- Country: Korea
- Current region: Changnyeong County
- Founder: Shin Gyeong [ja]
- Connected members: Shin Ye-eun Shin Kuhn Shin Dong-bin Shin Kyuk-ho Shin Seok Jeong Sin Don Sin Gyeongsuk

= Yeongsan Shin clan =

Korean clan from South Gyeongsang Province

The Yeongsan Shin clan is one of the Korean clans. Their bon-gwan (clan location) is in Changnyeong County, South Gyeongsang Province. According to some of the most recent research as of 2015, the number of members in the Yeongsan Sin clan was 187,426.

==Origin==
The founder of the Yeongsan Sin clan was Sin Gyeong (辛鏡) via the Xin sect (莘氏). Sin Gyeong was a descendant of Yu Shen (于莘), the son of King Qi of Xia.
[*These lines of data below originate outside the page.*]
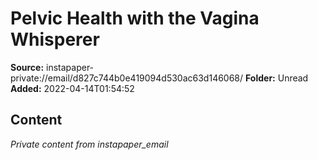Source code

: # Pelvic Health with the Vagina Whisperer

**Source:** instapaper-private://email/d827c744b0e419094d530ac63d146068/
**Folder:** Unread
**Added:** 2022-04-14T01:54:52




## Content
*Private content from instapaper_email*
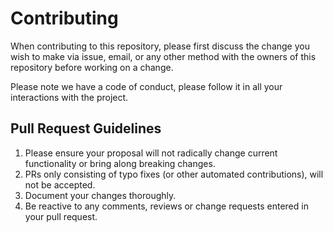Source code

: # Contributing

When contributing to this repository, please first discuss the change you wish to make via issue,
email, or any other method with the owners of this repository before working on a change. 

Please note we have a code of conduct, please follow it in all your interactions with the project.

## Pull Request Guidelines

1. Please ensure your proposal will not radically change current functionality or bring along breaking changes.
2. PRs only consisting of typo fixes (or other automated contributions), will not be accepted.
4. Document your changes thoroughly.
6. Be reactive to any comments, reviews or change requests entered in your pull request.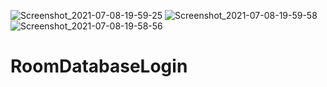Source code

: ![Screenshot_2021-07-08-19-59-25](https://user-images.githubusercontent.com/70090180/124939268-99e17200-e026-11eb-9c80-ff48251feb0d.png)
![Screenshot_2021-07-08-19-59-58](https://user-images.githubusercontent.com/70090180/124939280-9bab3580-e026-11eb-91a4-9fea6271b8ba.png)
![Screenshot_2021-07-08-19-58-56](https://user-images.githubusercontent.com/70090180/124939281-9bab3580-e026-11eb-899d-bc2642ee7c46.png)
# RoomDatabaseLogin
Hailing from the Longxi Commandery, Sin Gyeong entered Goryeo as one of the Eight Scholars (八學士) of the Northern Song dynasty. He passed the imperial examination in 1138 and was appointed as Jinzi Guanglu Daifu (金紫光祿大夫) and munha sirang pyeongjangsa (문하시랑평장사 門下侍郞平章事). Sin Gyeong settled in Yeongchwisan (靈鷲山), in Changnyeong County, where he founded the Yeongsan Sin clan.